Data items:

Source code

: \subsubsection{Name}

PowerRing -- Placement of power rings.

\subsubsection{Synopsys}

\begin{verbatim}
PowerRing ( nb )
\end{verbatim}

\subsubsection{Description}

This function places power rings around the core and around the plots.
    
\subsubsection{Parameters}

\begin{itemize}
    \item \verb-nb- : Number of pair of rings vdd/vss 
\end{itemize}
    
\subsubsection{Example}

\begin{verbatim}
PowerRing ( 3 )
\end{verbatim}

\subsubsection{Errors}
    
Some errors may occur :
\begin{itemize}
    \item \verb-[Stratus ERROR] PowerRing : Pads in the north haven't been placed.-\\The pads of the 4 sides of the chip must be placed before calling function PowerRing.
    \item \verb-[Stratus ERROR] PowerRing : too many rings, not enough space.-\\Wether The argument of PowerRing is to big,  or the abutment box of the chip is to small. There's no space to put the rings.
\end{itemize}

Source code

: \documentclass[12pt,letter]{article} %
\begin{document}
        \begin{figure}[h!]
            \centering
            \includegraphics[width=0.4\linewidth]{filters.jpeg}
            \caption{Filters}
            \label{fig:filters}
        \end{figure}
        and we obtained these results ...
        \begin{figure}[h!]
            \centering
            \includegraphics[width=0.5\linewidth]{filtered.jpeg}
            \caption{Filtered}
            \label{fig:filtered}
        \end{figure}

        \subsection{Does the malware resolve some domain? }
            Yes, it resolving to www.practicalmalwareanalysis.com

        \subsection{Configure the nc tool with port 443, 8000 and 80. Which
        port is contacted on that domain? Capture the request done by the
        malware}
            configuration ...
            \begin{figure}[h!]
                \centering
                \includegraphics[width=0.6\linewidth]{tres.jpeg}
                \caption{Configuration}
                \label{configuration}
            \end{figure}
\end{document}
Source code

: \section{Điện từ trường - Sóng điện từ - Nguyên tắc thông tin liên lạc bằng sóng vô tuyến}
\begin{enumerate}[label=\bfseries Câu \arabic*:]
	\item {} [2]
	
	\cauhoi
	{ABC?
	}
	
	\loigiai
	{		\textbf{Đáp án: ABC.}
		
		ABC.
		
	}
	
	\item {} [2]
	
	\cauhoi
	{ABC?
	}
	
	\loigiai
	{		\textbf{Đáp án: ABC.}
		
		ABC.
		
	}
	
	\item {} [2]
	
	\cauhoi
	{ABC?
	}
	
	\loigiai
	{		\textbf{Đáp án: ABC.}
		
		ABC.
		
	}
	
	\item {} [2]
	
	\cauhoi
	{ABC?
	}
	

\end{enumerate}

**WHAT YOU WILL DO**. Above are the records; retype them all without a single difference.

**REPLY**.
Source code

: \subsubsection{Name}

PowerRing -- Placement of power rings.

\subsubsection{Synopsys}

\begin{verbatim}
PowerRing ( nb )
\end{verbatim}

\subsubsection{Description}

This function places power rings around the core and around the plots.
    
\subsubsection{Parameters}

\begin{itemize}
    \item \verb-nb- : Number of pair of rings vdd/vss 
\end{itemize}
    
\subsubsection{Example}

\begin{verbatim}
PowerRing ( 3 )
\end{verbatim}

\subsubsection{Errors}
    
Some errors may occur :
\begin{itemize}
    \item \verb-[Stratus ERROR] PowerRing : Pads in the north haven't been placed.-\\The pads of the 4 sides of the chip must be placed before calling function PowerRing.
    \item \verb-[Stratus ERROR] PowerRing : too many rings, not enough space.-\\Wether The argument of PowerRing is to big,  or the abutment box of the chip is to small. There's no space to put the rings.
\end{itemize}

Source code

: \documentclass[12pt,letter]{article} %
\begin{document}
        \begin{figure}[h!]
            \centering
            \includegraphics[width=0.4\linewidth]{filters.jpeg}
            \caption{Filters}
            \label{fig:filters}
        \end{figure}
        and we obtained these results ...
        \begin{figure}[h!]
            \centering
            \includegraphics[width=0.5\linewidth]{filtered.jpeg}
            \caption{Filtered}
            \label{fig:filtered}
        \end{figure}

        \subsection{Does the malware resolve some domain? }
            Yes, it resolving to www.practicalmalwareanalysis.com

        \subsection{Configure the nc tool with port 443, 8000 and 80. Which
        port is contacted on that domain? Capture the request done by the
        malware}
            configuration ...
            \begin{figure}[h!]
                \centering
                \includegraphics[width=0.6\linewidth]{tres.jpeg}
                \caption{Configuration}
                \label{configuration}
            \end{figure}
\end{document}
Source code

: \section{Điện từ trường - Sóng điện từ - Nguyên tắc thông tin liên lạc bằng sóng vô tuyến}
\begin{enumerate}[label=\bfseries Câu \arabic*:]
	\item {} [2]
	
	\cauhoi
	{ABC?
	}
	
	\loigiai
	{		\textbf{Đáp án: ABC.}
		
		ABC.
		
	}
	
	\item {} [2]
	
	\cauhoi
	{ABC?
	}
	
	\loigiai
	{		\textbf{Đáp án: ABC.}
		
		ABC.
		
	}
	
	\item {} [2]
	
	\cauhoi
	{ABC?
	}
	
	\loigiai
	{		\textbf{Đáp án: ABC.}
		
		ABC.
		
	}
	
	\item {} [2]
	
	\cauhoi
	{ABC?
	}
	

\end{enumerate}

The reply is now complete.